Obstet Gynecol. 2020 Feb;135(2):e51-e72. doi: 10.1097/AOG.0000000000003668.
Group B streptococcus (GBS) is the leading cause of newborn infection. The primary risk factor for neonatal GBS early-onset disease (EOD) is maternal colonization of the genitourinary and gastrointestinal tracts. Approximately 50% of women who are colonized with GBS will transmit the bacteria to their newborns. Vertical transmission usually occurs during labor or after rupture of membranes. In the absence of intrapartum antibiotic prophylaxis, 1-2% of those newborns will develop GBS EOD. Other risk factors include gestational age of less than 37 weeks, very low birth weight, prolonged rupture of membranes, intraamniotic infection, young maternal age, and maternal black race. The key obstetric measures necessary for effective prevention of GBS EOD continue to include universal prenatal screening by vaginal-rectal culture, correct specimen collection and processing, appropriate implementation of intrapartum antibiotic prophylaxis, and coordination with pediatric care providers. The American College of Obstetricians and Gynecologists now recommends performing universal GBS screening between 36 0/7 and 37 6/7 weeks of gestation. All women whose vaginal-rectal cultures at 36 0/7-37 6/7 weeks of gestation are positive for GBS should receive appropriate intrapartum antibiotic prophylaxis unless a prelabor cesarean birth is performed in the setting of intact membranes. Although a shorter duration of recommended intrapartum antibiotics is less effective than 4 or more hours of prophylaxis, 2 hours of antibiotic exposure has been shown to reduce GBS vaginal colony counts and decrease the frequency of a clinical neonatal sepsis diagnosis. Obstetric interventions, when necessary, should not be delayed solely to provide 4 hours of antibiotic administration before birth. This Committee Opinion, including , , and , updates and replaces the obstetric components of the CDC 2010 guidelines, "Prevention of Perinatal Group B Streptococcal Disease: Revised Guidelines From CDC, 2010."

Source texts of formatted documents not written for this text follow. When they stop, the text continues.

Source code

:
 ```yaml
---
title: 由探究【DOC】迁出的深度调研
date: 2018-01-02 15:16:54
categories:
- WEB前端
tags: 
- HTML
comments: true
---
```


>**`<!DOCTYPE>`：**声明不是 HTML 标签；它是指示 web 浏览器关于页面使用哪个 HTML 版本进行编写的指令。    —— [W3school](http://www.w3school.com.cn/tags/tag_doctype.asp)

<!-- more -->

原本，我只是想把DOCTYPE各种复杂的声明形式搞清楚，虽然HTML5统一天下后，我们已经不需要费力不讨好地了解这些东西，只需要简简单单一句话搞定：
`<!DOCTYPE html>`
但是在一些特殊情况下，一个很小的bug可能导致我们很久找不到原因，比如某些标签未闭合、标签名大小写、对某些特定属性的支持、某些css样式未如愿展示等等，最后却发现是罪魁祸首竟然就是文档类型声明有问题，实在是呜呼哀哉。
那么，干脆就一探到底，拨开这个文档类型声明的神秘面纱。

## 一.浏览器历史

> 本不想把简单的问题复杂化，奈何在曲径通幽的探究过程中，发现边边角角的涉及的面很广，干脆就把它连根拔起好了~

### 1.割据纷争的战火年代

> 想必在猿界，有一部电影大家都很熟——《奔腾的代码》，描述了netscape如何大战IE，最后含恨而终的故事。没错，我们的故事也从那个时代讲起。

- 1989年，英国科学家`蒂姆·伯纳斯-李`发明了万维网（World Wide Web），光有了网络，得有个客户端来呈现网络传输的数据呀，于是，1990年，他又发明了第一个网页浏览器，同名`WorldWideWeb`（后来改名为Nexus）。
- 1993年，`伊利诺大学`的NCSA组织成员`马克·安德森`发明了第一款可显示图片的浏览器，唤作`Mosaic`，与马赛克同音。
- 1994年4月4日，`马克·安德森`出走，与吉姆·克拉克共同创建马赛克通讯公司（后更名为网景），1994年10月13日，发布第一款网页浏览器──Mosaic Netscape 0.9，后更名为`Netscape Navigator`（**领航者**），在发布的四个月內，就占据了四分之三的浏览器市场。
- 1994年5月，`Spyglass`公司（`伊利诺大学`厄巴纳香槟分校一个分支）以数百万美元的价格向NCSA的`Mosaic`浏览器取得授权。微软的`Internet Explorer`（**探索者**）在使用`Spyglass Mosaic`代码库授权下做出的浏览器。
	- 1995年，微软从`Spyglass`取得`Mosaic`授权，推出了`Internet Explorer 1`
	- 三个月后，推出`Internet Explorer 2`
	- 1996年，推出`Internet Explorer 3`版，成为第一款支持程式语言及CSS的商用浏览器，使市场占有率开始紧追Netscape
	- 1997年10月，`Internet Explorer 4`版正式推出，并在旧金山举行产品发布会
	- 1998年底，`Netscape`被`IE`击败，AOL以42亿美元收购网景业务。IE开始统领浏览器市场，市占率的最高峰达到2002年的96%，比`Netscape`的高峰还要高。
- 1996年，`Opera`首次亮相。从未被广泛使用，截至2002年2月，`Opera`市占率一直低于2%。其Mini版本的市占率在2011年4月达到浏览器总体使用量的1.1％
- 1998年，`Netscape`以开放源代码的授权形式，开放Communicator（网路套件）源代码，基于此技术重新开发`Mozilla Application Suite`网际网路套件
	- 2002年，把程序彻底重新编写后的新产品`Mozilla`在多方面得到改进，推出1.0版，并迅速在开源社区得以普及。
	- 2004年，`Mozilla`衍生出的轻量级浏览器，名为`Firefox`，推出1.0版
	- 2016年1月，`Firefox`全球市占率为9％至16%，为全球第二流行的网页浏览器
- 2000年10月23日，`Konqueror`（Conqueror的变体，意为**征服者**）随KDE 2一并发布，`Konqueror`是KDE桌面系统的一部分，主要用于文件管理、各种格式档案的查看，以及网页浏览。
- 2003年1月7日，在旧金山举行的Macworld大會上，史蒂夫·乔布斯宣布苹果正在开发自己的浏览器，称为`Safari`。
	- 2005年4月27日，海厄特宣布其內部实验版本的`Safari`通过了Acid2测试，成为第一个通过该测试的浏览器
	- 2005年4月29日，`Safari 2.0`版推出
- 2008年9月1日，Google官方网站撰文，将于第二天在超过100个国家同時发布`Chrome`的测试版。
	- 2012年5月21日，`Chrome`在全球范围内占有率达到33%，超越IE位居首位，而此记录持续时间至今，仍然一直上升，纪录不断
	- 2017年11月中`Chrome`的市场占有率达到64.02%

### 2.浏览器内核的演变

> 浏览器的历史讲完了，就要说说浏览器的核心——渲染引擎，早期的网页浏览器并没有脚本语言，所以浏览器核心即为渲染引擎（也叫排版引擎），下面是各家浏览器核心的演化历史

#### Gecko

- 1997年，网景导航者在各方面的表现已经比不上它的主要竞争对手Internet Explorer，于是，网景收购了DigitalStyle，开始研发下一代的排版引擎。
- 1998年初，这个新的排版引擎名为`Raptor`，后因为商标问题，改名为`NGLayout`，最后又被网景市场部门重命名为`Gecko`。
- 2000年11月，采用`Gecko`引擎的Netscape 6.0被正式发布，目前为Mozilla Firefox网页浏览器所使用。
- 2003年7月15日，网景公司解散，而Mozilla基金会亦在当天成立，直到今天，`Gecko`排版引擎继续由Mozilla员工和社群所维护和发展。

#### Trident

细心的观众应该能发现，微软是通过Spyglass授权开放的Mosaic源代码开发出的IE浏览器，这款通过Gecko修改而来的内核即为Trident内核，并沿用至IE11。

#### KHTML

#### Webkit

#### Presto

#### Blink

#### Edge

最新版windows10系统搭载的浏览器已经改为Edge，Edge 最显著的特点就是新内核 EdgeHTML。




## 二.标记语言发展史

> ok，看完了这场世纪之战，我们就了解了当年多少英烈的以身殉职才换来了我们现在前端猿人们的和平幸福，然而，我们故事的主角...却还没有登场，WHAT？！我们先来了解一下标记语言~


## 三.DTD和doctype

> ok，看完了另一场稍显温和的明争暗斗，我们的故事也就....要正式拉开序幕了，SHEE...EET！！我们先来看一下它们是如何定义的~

B 组链球菌(GBS)是新生儿感染的主要原因。新生儿 B 组链球菌早发型疾病(EOD)的主要危险因素是产妇泌尿生殖道和胃肠道定植。大约 50%的 GBS 定植女性会将细菌传染给新生儿。垂直传播通常发生在分娩过程中或胎膜破裂后。如果没有分娩时抗生素预防,这些新生儿中有 1-2%会发展为 GBS EOD。其他危险因素包括胎龄小于 37 周、极低出生体重、胎膜延长破裂、羊膜内感染、产妇年龄较小和产妇为黑人。有效预防 GBS EOD 的关键产科措施仍包括通过阴道直肠培养进行普遍产前筛查、正确采集和处理标本、适当实施分娩时抗生素预防以及与儿科护理提供者协调。美国妇产科医师学会现在建议在 36 0/7 至 37 6/7 孕周进行普遍 GBS 筛查。所有在 36 0/7-37 6/7 孕周阴道直肠培养阳性的 GBS 孕妇均应接受适当的分娩时抗生素预防,除非在胎膜完整的情况下进行产前剖宫产。虽然推荐的短时间分娩时抗生素不如 4 小时或更长时间的预防有效,但 2 小时的抗生素暴露已被证明可以降低 GBS 阴道菌落计数并降低临床新生儿败血症诊断的频率。必要的产科干预不应仅仅为了在分娩前提供 4 小时的抗生素治疗而延迟。本委员会意见包括、和,更新并取代了疾病预防控制中心 2010 年指南“预防围产期 B 组链球菌病:疾病预防控制中心修订指南,2010 年”中的产科部分。